Aim of the task –
Write out the listing below again, precisely as it is given.

Supplied records –
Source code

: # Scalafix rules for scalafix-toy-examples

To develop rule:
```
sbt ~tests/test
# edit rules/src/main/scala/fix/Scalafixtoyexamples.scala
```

Solution –
Source code

: # Scalafix rules for scalafix-toy-examples

To develop rule:
```
sbt ~tests/test
# edit rules/src/main/scala/fix/Scalafixtoyexamples.scala
```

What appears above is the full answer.